LGMT with nits and with green CI

libcxx/include/__algorithm/copy.h
24 ↗(On Diff #456586)

would it be possible to make this not a template?

27–30 ↗(On Diff #456586)

I understand it is not a problem but putting a completely unconstrained overload into the __overload struct makes me a bit concerned. I understand it is working right now because the other overload's signature takes a pointer, which is more specific than this one. Having said that, I don't think putting a constraint helps it in any way.

46 ↗(On Diff #456586)

would it be possible to put __copy_trivial definition inside this header? AFAICT, the common header only reuses __copy_trivial_impl not __copy_trivial

libcxx/include/__algorithm/copy_move_common.h
105–108

AFAIK, this is not an aggregate pre c++17 and you will need a constructor

110–119

nit: would _Lazy<_And<... work here?

143

extra nit and not an issue: I don't like the name Naive but I don't anything better

libcxx/include/__algorithm/move.h
33

question: if the input is a contiguous iterator pointing to a trivially copyable/moveable type, but the iterator has specialised iter_move ( yes it is very contrived), would the move dispatch to the overload that unwraps the contiguous iterator to pointer and call memmove without going through the specialised iter_move?

var-const updated this revision to Diff 456895.Aug 31 2022, 1:53 AM
var-const marked 21 inline comments as done.

Address feedback

libcxx/include/__algorithm/copy.h
27 ↗(On Diff #456586)

Restored _Sent. I didn't think this qualifies as a range algorithm, but now that you mention it, I presume it does (I still don't think having two different name conventions is a good idea).

27–30 ↗(On Diff #456586)

Yes, the idea is that pointers are more specialized. I actually had mutually-exclusive constraints in an earlier revision, but relying on pointers seems to provide a nice simplification.

46 ↗(On Diff #456586)

I'd rather keep everything related to the memmove optimization in one place. One of the goals of this patch was to make these details leak out as little as possible into the actual algorithms.
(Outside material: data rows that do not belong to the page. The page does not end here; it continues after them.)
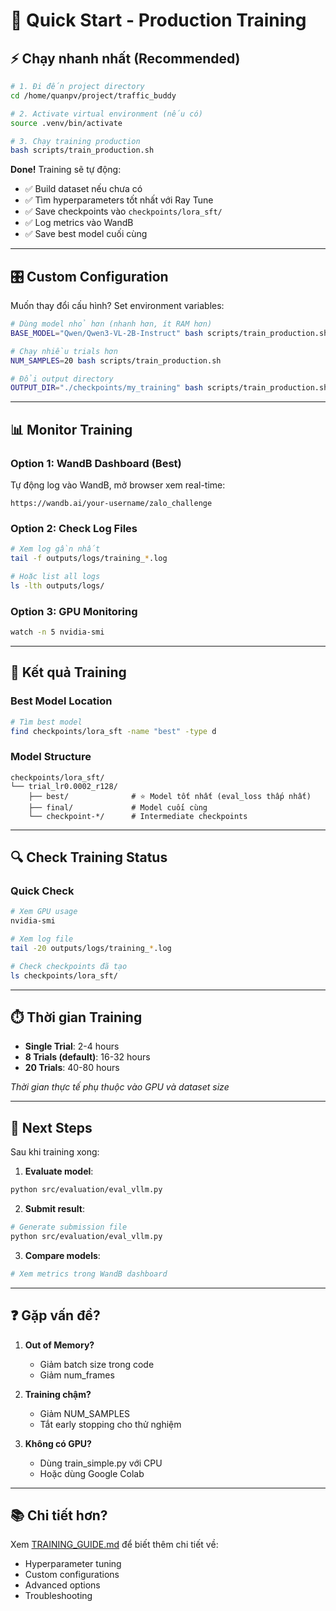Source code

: # 🚀 Quick Start - Production Training

## ⚡ Chạy nhanh nhất (Recommended)

```bash
# 1. Đi đến project directory
cd /home/quanpv/project/traffic_buddy

# 2. Activate virtual environment (nếu có)
source .venv/bin/activate

# 3. Chạy training production
bash scripts/train_production.sh
```

**Done!** Training sẽ tự động:
- ✅ Build dataset nếu chưa có
- ✅ Tìm hyperparameters tốt nhất với Ray Tune
- ✅ Save checkpoints vào `checkpoints/lora_sft/`
- ✅ Log metrics vào WandB
- ✅ Save best model cuối cùng

---

## 🎛️ Custom Configuration

Muốn thay đổi cấu hình? Set environment variables:

```bash
# Dùng model nhỏ hơn (nhanh hơn, ít RAM hơn)
BASE_MODEL="Qwen/Qwen3-VL-2B-Instruct" bash scripts/train_production.sh

# Chạy nhiều trials hơn
NUM_SAMPLES=20 bash scripts/train_production.sh

# Đổi output directory
OUTPUT_DIR="./checkpoints/my_training" bash scripts/train_production.sh
```

---

## 📊 Monitor Training

### Option 1: WandB Dashboard (Best)
Tự động log vào WandB, mở browser xem real-time:
```
https://wandb.ai/your-username/zalo_challenge
```

### Option 2: Check Log Files
```bash
# Xem log gần nhất
tail -f outputs/logs/training_*.log

# Hoặc list all logs
ls -lth outputs/logs/
```

### Option 3: GPU Monitoring
```bash
watch -n 5 nvidia-smi
```

---

## 📁 Kết quả Training

### Best Model Location
```bash
# Tìm best model
find checkpoints/lora_sft -name "best" -type d
```

### Model Structure
```
checkpoints/lora_sft/
└── trial_lr0.0002_r128/
    ├── best/              # ⭐ Model tốt nhất (eval_loss thấp nhất)
    ├── final/             # Model cuối cùng
    └── checkpoint-*/      # Intermediate checkpoints
```

---

## 🔍 Check Training Status

### Quick Check
```bash
# Xem GPU usage
nvidia-smi

# Xem log file
tail -20 outputs/logs/training_*.log

# Check checkpoints đã tạo
ls checkpoints/lora_sft/
```

---

## ⏱️ Thời gian Training

- **Single Trial**: 2-4 hours
- **8 Trials (default)**: 16-32 hours
- **20 Trials**: 40-80 hours

*Thời gian thực tế phụ thuộc vào GPU và dataset size*

---

## 🎯 Next Steps

Sau khi training xong:

1. **Evaluate model**:
```bash
python src/evaluation/eval_vllm.py
```

2. **Submit result**:
```bash
# Generate submission file
python src/evaluation/eval_vllm.py
```

3. **Compare models**:
```bash
# Xem metrics trong WandB dashboard
```

---

## ❓ Gặp vấn đề?

1. **Out of Memory?** 
   - Giảm batch size trong code
   - Giảm num_frames

2. **Training chậm?**
   - Giảm NUM_SAMPLES
   - Tắt early stopping cho thử nghiệm

3. **Không có GPU?**
   - Dùng train_simple.py với CPU
   - Hoặc dùng Google Colab

---

## 📚 Chi tiết hơn?

Xem [TRAINING_GUIDE.md](TRAINING_GUIDE.md) để biết thêm chi tiết về:
- Hyperparameter tuning
- Custom configurations  
- Advanced options
- Troubleshooting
libcxx/include/__algorithm/copy_backward.h
38 ↗(On Diff #456586)

I think @huixie90 pointed out previously that make_pair creates copies of the arguments in C++03 mode.

52 ↗(On Diff #456586)

Thanks for noticing! I started working on this patch a while ago, this is probably a rudiment from that time.
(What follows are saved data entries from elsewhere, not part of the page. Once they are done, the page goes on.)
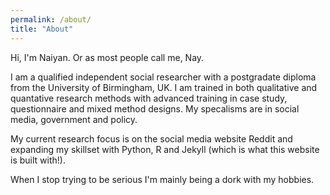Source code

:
 ```yaml
---
permalink: /about/
title: "About"
---
```


Hi, I'm Naiyan. Or as most people call me, Nay.

I am a qualified independent social researcher with a postgradate diploma from the University of Birmingham, UK. I am trained in both qualitative and quantative research methods with advanced training in case study, questionnaire and mixed method designs. My specalisms are in social media, government and policy.

My current research focus is on the social media website Reddit and expanding my skillset with Python, R and Jekyll (which is what this website is built with!).

When I stop trying to be serious I'm mainly being a dork with my hobbies.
libcxx/include/__algorithm/copy_move_common.h
35

The original form of this code was (with slight NFC reformatting):

if (__libcpp_is_constant_evaluated()
#ifndef _LIBCPP_COMPILER_GCC
      && !is_trivially_copyable<_InValueT>::value
#endif
     ) {
    return std::__copy_impl<_InValueT*, _InValueT*, _OutValueT*>(__first, __last, __result);
  }
  const size_t __n = static_cast<size_t>(__last - __first);
  if (__n > 0)
    ::__builtin_memmove(__result, __first, __n * sizeof(_OutValueT));
  return std::make_pair(__first + __n, __result + __n);

Unless I'm missing something obvious, __builtin_memmove was never called during constant evaluation.

110–119

Probably. What would be the advantage of using _Lazy here?

116

This isn't necessarily a sentinel in the C++20-concept sense. This can be instantiated with e.g. a pair of input iterators that aren't copyable.

libcxx/include/__algorithm/unwrap_iter.h
36 ↗(On Diff #456586)

@philnik I find that logically, *re*wrapping has to go after unwrapping, since *re* implies adding something that was previously removed. I originally had more changes to this file, but those went away eventually. I reverted the change from this patch and will submit it separately.

libcxx/include/__algorithm/unwrap_range.h
34 ↗(On Diff #456586)

Hmm, I remember adding this to avoid a compilation error, but it looks like that error no longer applies. Removed.

var-const added inline comments.Aug 31 2022, 1:53 AM
libcxx/include/__algorithm/move.h
33

I think this is a great point, thanks. I'm inclined to leave it as is for this patch because it's a preexistent thing, but I will address it in a follow-up.

libcxx/include/__algorithm/move_backward.h
66

This is preexisting and I'd rather not change it in this patch.

var-const marked an inline comment as done.Aug 31 2022, 1:53 AM
philnik added inline comments.Aug 31 2022, 5:06 AM
libcxx/include/__algorithm/copy_backward.h
38 ↗(On Diff #456586)

Then we should just remove the #ifndef _LIBCPP_CXX03_LANG, since we require rvalue support in C++03. See D133013.

52 ↗(On Diff #456586)

Ah OK, so it was just a merge conflict probably.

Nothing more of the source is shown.